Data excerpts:
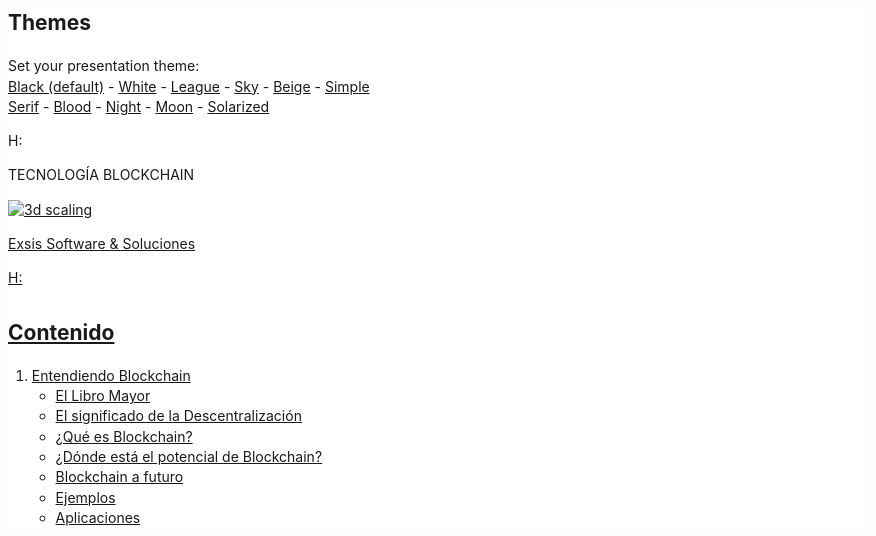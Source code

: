 <section id="themes">
    <h2>Themes</h2>
        <p>
            Set your presentation theme: <br>
            <!-- Hacks to swap themes after the page has loaded. Not flexible and only intended for the reveal.js demo deck. -->
                        <a href="#" onclick="document.getElementById('theme').setAttribute('href','css/theme/black.css'); return false;">Black (default)</a> -
            <a href="#" onclick="document.getElementById('theme').setAttribute('href','css/theme/white.css'); return false;">White</a> -
            <a href="#" onclick="document.getElementById('theme').setAttribute('href','css/theme/league.css'); return false;">League</a> -
            <a href="#" onclick="document.getElementById('theme').setAttribute('href','css/theme/sky.css'); return false;">Sky</a> -
            <a href="#" onclick="document.getElementById('theme').setAttribute('href','css/theme/beige.css'); return false;">Beige</a> -
            <a href="#" onclick="document.getElementById('theme').setAttribute('href','css/theme/simple.css'); return false;">Simple</a> <br>
            <a href="#" onclick="document.getElementById('theme').setAttribute('href','css/theme/serif.css'); return false;">Serif</a> -
            <a href="#" onclick="document.getElementById('theme').setAttribute('href','css/theme/blood.css'); return false;">Blood</a> -
            <a href="#" onclick="document.getElementById('theme').setAttribute('href','css/theme/night.css'); return false;">Night</a> -
            <a href="#" onclick="document.getElementById('theme').setAttribute('href','css/theme/moon.css'); return false;">Moon</a> -
            <a href="#" onclick="document.getElementById('theme').setAttribute('href','css/theme/solarized.css'); return false;">Solarized</a>
        </p>
</section>

H:

TECNOLOGÍA BLOCKCHAIN

<a href="http://exsis.co/" target="_blank"><img src="src/exsislogo.png" alt="3d scaling" width="30%" style="float: center">

Exsis Software & Soluciones




H:

## Contenido

 1. Entendiendo Blockchain
    * El Libro Mayor
    * El significado de la Descentralización
    * ¿Qué es Blockchain?
    * ¿Dónde está el potencial de Blockchain?
    * Blockchain a futuro
    * Ejemplos
    * Aplicaciones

Work item: Print each record exactly as it stands, leaving the images out.

Task output:
Source code

: <section id="themes">
    <h2>Themes</h2>
        <p>
            Set your presentation theme: <br>
            <!-- Hacks to swap themes after the page has loaded. Not flexible and only intended for the reveal.js demo deck. -->
                        <a href="#" onclick="document.getElementById('theme').setAttribute('href','css/theme/black.css'); return false;">Black (default)</a> -
            <a href="#" onclick="document.getElementById('theme').setAttribute('href','css/theme/white.css'); return false;">White</a> -
            <a href="#" onclick="document.getElementById('theme').setAttribute('href','css/theme/league.css'); return false;">League</a> -
            <a href="#" onclick="document.getElementById('theme').setAttribute('href','css/theme/sky.css'); return false;">Sky</a> -
            <a href="#" onclick="document.getElementById('theme').setAttribute('href','css/theme/beige.css'); return false;">Beige</a> -
            <a href="#" onclick="document.getElementById('theme').setAttribute('href','css/theme/simple.css'); return false;">Simple</a> <br>
            <a href="#" onclick="document.getElementById('theme').setAttribute('href','css/theme/serif.css'); return false;">Serif</a> -
            <a href="#" onclick="document.getElementById('theme').setAttribute('href','css/theme/blood.css'); return false;">Blood</a> -
            <a href="#" onclick="document.getElementById('theme').setAttribute('href','css/theme/night.css'); return false;">Night</a> -
            <a href="#" onclick="document.getElementById('theme').setAttribute('href','css/theme/moon.css'); return false;">Moon</a> -
            <a href="#" onclick="document.getElementById('theme').setAttribute('href','css/theme/solarized.css'); return false;">Solarized</a>
        </p>
</section>

H:

TECNOLOGÍA BLOCKCHAIN

<a href="http://exsis.co/" target="_blank"><img src="src/exsislogo.png" alt="3d scaling" width="30%" style="float: center">

Exsis Software & Soluciones




H:

## Contenido

 1. Entendiendo Blockchain
    * El Libro Mayor
    * El significado de la Descentralización
    * ¿Qué es Blockchain?
    * ¿Dónde está el potencial de Blockchain?
    * Blockchain a futuro
    * Ejemplos
    * Aplicaciones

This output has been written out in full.